Returning to Italy to see family after a two-year hiatus made clear to me how far apart Europe and the United States have grown. In the summer of 2021, flying across the Atlantic not only demanded patience in complying with varying Covid testing requirements and distancing protocols; it also meant worrying about a virus (and its variants) that still wasn’t fully under control. But it’s not just the pandemic that has widened the gap. Italy and the United States are like two cousins struggling to recognize one another after a particularly painful separation, in this case a rupture with a clear and immediate cause: the Trump presidency. A longtime friend, the mayor of a city vital to the Italian tourism industry, told me, “Once it was clear that America would always be there for Italy and for Europe. Now, we don’t know.”
Italy, of course, was the first country in the West to face the full ravages of COVID-19. Recall the infection rates and death tolls of February and March of 2020, the images of a vacant St. Peter’s Square, exhausted health-care workers, and bodies awaiting burial. Just over eighteen months later, there are signs of recovery and revival. Consider the performance of Italian athletes at this summer’s Tokyo Olympics and Paralympics—the best in the country’s history, with more competitors than ever coming from different racial and cultural backgrounds, representing a country that still denies citizenship to kids born and raised in Italy by parents who are not Italian citizens. There was also Italy’s July victory over England in the European soccer championship game at Wembley Stadium in London. The Azzurri had won the European title only once before, in 1968. For Italians, the national soccer team’s successes are often linked to significant historical moments, regardless of the political regime. They become part of the collective narrative. Mussolini expertly exploited world championship victories in 1934 and 1938, as well as Italy’s gold-medal victory at the 1936 Olympics in Berlin, turning them into symbols of Italy’s newfound international prestige. The 1968 European championship win represented a unifying moment for a country riven by deep political and generational divisions and helped rehabilitate the image of the tricolor national flag, which after long being associated with the nationalist rhetoric of the neo-fascist Movimento Sociale Italiano party was waved in the streets and squares in widespread celebration. The World Cup victory over Germany in 1982 was seen as a turning of the page after a decade of political turmoil and domestic terrorism known as the “years of lead.” And because of Brexit, the summer’s vanquishing of England had wider political overtones; it seemed as if Italy, one of the founding nations of the European Union, was basically saying good riddance to the U.K. on behalf of the rest of its members.

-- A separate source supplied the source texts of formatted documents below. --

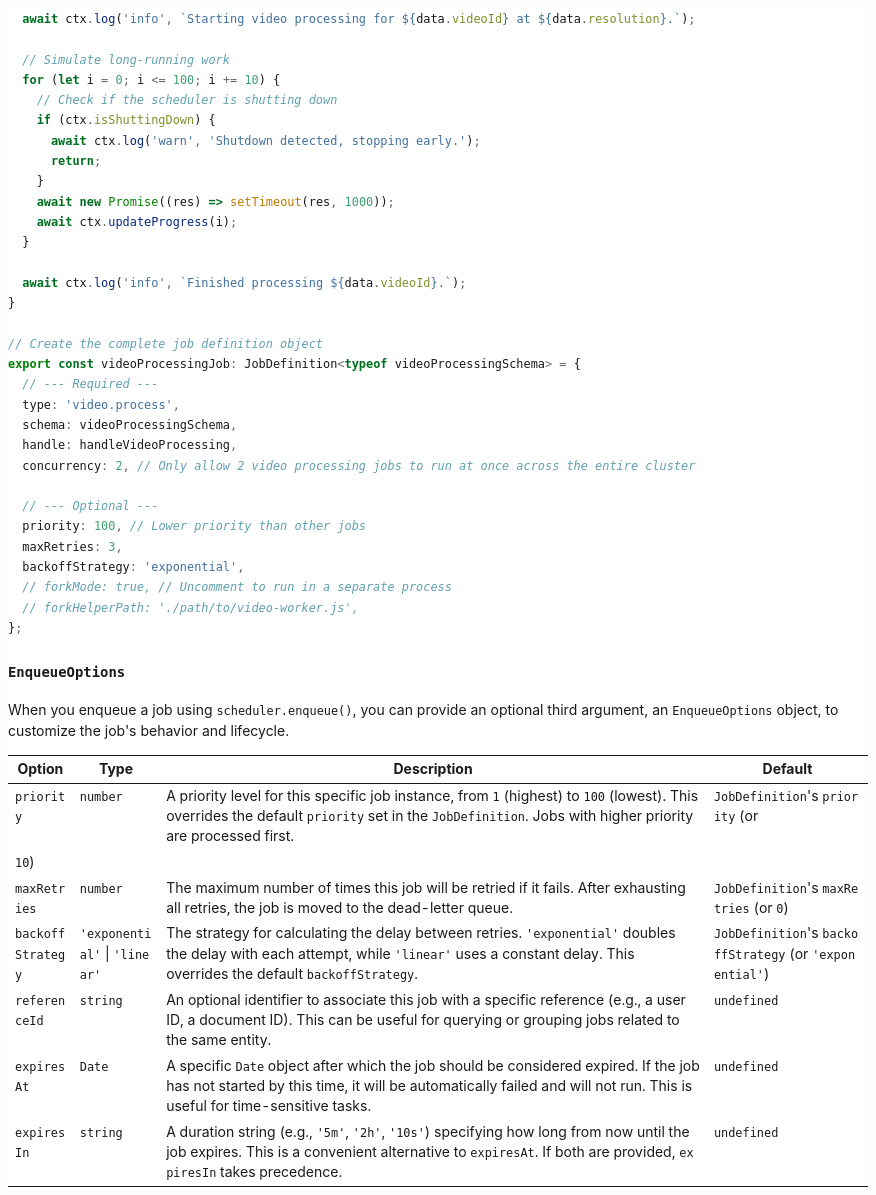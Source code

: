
 ```typescript
  await ctx.log('info', `Starting video processing for ${data.videoId} at ${data.resolution}.`);

  // Simulate long-running work
  for (let i = 0; i <= 100; i += 10) {
    // Check if the scheduler is shutting down
    if (ctx.isShuttingDown) {
      await ctx.log('warn', 'Shutdown detected, stopping early.');
      return;
    }
    await new Promise((res) => setTimeout(res, 1000));
    await ctx.updateProgress(i);
  }

  await ctx.log('info', `Finished processing ${data.videoId}.`);
}

// Create the complete job definition object
export const videoProcessingJob: JobDefinition<typeof videoProcessingSchema> = {
  // --- Required ---
  type: 'video.process',
  schema: videoProcessingSchema,
  handle: handleVideoProcessing,
  concurrency: 2, // Only allow 2 video processing jobs to run at once across the entire cluster

  // --- Optional ---
  priority: 100, // Lower priority than other jobs
  maxRetries: 3,
  backoffStrategy: 'exponential',
  // forkMode: true, // Uncomment to run in a separate process
  // forkHelperPath: './path/to/video-worker.js',
};
```

### `EnqueueOptions`

When you enqueue a job using `scheduler.enqueue()`, you can provide an optional third argument, an `EnqueueOptions` object, to customize the job's behavior and lifecycle.

| Option            | Type                          | Description                                                                                                                                                                                                    | Default                                                  |
| ----------------- | ----------------------------- | -------------------------------------------------------------------------------------------------------------------------------------------------------------------------------------------------------------- | -------------------------------------------------------- |
| `priority`        | `number`                      | A priority level for this specific job instance, from `1` (highest) to `100` (lowest). This overrides the default `priority` set in the `JobDefinition`. Jobs with higher priority are processed first.        | `JobDefinition`'s `priority` (or                         |
| `10`)             |
| `maxRetries`      | `number`                      | The maximum number of times this job will be retried if it fails. After exhausting all retries, the job is moved to the dead-letter queue.                                                                     | `JobDefinition`'s `maxRetries` (or `0`)                  |
| `backoffStrategy` | `'exponential'` \| `'linear'` | The strategy for calculating the delay between retries. `'exponential'` doubles the delay with each attempt, while `'linear'` uses a constant delay. This overrides the default `backoffStrategy`.             | `JobDefinition`'s `backoffStrategy` (or `'exponential'`) |
| `referenceId`     | `string`                      | An optional identifier to associate this job with a specific reference (e.g., a user ID, a document ID). This can be useful for querying or grouping jobs related to the same entity.                          | `undefined`                                              |
| `expiresAt`       | `Date`                        | A specific `Date` object after which the job should be considered expired. If the job has not started by this time, it will be automatically failed and will not run. This is useful for time-sensitive tasks. | `undefined`                                              |
| `expiresIn`       | `string`                      | A duration string (e.g., `'5m'`, `'2h'`, `'10s'`) specifying how long from now until the job expires. This is a convenient alternative to `expiresAt`. If both are provided, `expiresIn` takes precedence.     | `undefined`                                              |
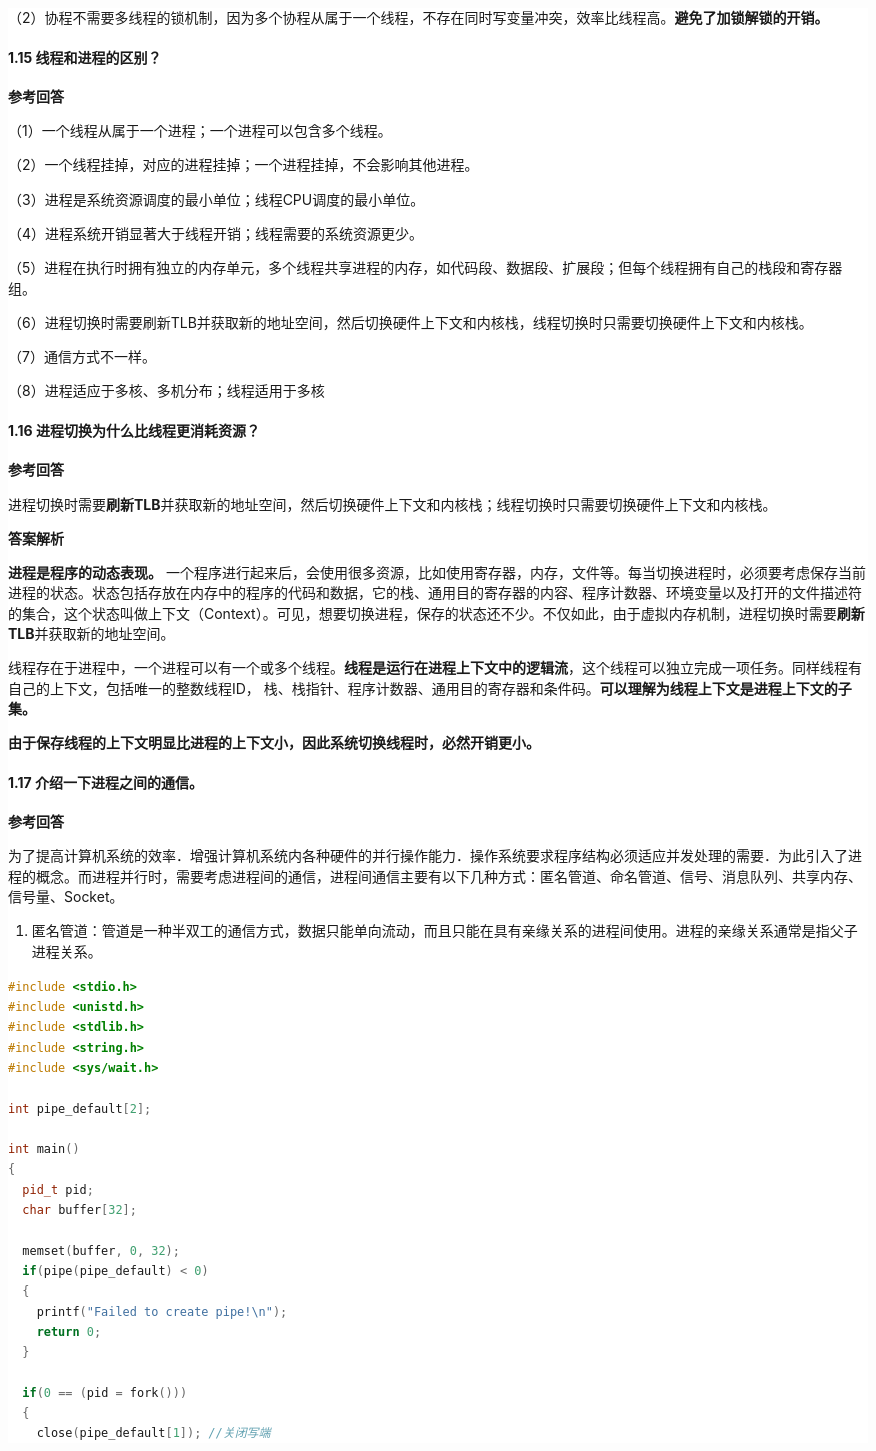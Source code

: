 （2）协程不需要多线程的锁机制，因为多个协程从属于一个线程，不存在同时写变量冲突，效率比线程高。**避免了加锁解锁的开销。**

#### 1.15 线程和进程的区别？

**参考回答**

（1）一个线程从属于一个进程；一个进程可以包含多个线程。

（2）一个线程挂掉，对应的进程挂掉；一个进程挂掉，不会影响其他进程。

（3）进程是系统资源调度的最小单位；线程CPU调度的最小单位。

（4）进程系统开销显著大于线程开销；线程需要的系统资源更少。

（5）进程在执行时拥有独立的内存单元，多个线程共享进程的内存，如代码段、数据段、扩展段；但每个线程拥有自己的栈段和寄存器组。

（6）进程切换时需要刷新TLB并获取新的地址空间，然后切换硬件上下文和内核栈，线程切换时只需要切换硬件上下文和内核栈。

（7）通信方式不一样。

（8）进程适应于多核、多机分布；线程适用于多核

#### 1.16 进程切换为什么比线程更消耗资源？

**参考回答**

进程切换时需要**刷新TLB**并获取新的地址空间，然后切换硬件上下文和内核栈；线程切换时只需要切换硬件上下文和内核栈。

**答案解析**

**进程是程序的动态表现。** 一个程序进行起来后，会使用很多资源，比如使用寄存器，内存，文件等。每当切换进程时，必须要考虑保存当前进程的状态。状态包括存放在内存中的程序的代码和数据，它的栈、通用目的寄存器的内容、程序计数器、环境变量以及打开的文件描述符的集合，这个状态叫做上下文（Context）。可见，想要切换进程，保存的状态还不少。不仅如此，由于虚拟内存机制，进程切换时需要**刷新TLB**并获取新的地址空间。

线程存在于进程中，一个进程可以有一个或多个线程。**线程是运行在进程上下文中的逻辑流**，这个线程可以独立完成一项任务。同样线程有自己的上下文，包括唯一的整数线程ID， 栈、栈指针、程序计数器、通用目的寄存器和条件码。**可以理解为线程上下文是进程上下文的子集。**

**由于保存线程的上下文明显比进程的上下文小，因此系统切换线程时，必然开销更小。**

#### 1.17 介绍一下进程之间的通信。

**参考回答**

为了提高计算机系统的效率．增强计算机系统内各种硬件的并行操作能力．操作系统要求程序结构必须适应并发处理的需要．为此引入了进程的概念。而进程并行时，需要考虑进程间的通信，进程间通信主要有以下几种方式：匿名管道、命名管道、信号、消息队列、共享内存、信号量、Socket。

1. 匿名管道：管道是一种半双工的通信方式，数据只能单向流动，而且只能在具有亲缘关系的进程间使用。进程的亲缘关系通常是指父子进程关系。

```c++
#include <stdio.h>
#include <unistd.h>
#include <stdlib.h>
#include <string.h>
#include <sys/wait.h>

int pipe_default[2];

int main()
{
  pid_t pid;
  char buffer[32];

  memset(buffer, 0, 32);
  if(pipe(pipe_default) < 0)
  {
    printf("Failed to create pipe!\n");
    return 0;
  }

  if(0 == (pid = fork()))
  {
    close(pipe_default[1]); //关闭写端
```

It’s not just sport that gives Italy hope. Last year it chaired the G20 (nineteen countries plus the EU, accounting for 90 percent of global GDP, 80 percent of global trade, and 66 percent of the world’s population); in October, it will host the summit of G20 leaders in Rome. And though it may a while before non-Europeans visit Italy again in large numbers, tourism is slowly coming back.

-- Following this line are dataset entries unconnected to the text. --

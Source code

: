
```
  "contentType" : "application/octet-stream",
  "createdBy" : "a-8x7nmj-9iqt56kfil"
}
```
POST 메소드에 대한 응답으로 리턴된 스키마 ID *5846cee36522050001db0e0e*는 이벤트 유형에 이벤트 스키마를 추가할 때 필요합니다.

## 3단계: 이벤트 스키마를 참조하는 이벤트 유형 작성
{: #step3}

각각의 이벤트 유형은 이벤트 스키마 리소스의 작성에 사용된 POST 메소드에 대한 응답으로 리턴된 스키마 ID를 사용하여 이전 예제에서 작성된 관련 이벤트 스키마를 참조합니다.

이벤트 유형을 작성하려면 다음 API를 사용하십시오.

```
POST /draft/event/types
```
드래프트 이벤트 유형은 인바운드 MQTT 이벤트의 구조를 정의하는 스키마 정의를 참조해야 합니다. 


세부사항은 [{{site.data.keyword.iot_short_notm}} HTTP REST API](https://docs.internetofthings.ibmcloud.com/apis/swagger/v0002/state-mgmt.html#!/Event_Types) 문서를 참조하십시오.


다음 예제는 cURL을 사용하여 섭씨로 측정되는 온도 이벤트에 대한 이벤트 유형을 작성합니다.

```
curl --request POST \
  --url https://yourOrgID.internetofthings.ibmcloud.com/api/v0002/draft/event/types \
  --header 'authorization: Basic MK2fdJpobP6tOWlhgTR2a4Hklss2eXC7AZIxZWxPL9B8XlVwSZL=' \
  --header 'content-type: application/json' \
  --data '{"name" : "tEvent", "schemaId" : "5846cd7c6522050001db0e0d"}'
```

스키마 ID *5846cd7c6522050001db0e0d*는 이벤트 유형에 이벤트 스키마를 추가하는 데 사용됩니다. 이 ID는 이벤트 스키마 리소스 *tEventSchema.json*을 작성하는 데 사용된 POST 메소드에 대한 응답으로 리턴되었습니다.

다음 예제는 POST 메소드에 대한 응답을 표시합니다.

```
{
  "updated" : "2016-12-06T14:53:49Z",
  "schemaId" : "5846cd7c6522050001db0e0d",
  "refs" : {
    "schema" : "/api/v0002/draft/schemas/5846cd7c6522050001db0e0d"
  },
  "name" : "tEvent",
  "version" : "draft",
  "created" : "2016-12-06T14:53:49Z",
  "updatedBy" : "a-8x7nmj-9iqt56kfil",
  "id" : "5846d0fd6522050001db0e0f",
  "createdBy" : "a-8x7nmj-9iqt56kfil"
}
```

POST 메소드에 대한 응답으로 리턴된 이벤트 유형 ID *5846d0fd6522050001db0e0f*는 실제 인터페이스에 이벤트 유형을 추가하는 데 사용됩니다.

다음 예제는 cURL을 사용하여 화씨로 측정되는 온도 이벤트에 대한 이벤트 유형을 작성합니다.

But economic and political uncertainty remains. The seven-year term of President Sergio Mattarella expires in January 2022, and he says he will not serve a second (he just turned eighty, and in the history of the Italian Republic, no president has served two full terms). The Italian presidency is a position similar to that of a constitutional monarch, and in the recent past presidents have helped keep the Italian political system from succumbing completely to right-wing populism and, before that, Berlusconism. Queen Elizabeth II could not stop Brexit, but in May 2018, Mattarella stopped the populist government of the Five Star Movement from implementing policies leading towards an exit from the eurozone. He is also one of the last—if not the last—of the generation of Vatican II Catholic politicians. He has offered steady moral leadership during the pandemic, a time during which the sovereignty of Parliament, the rule of law, and the relationship between church and state have been tested in ways not seen since the 1970s, if not since World War II.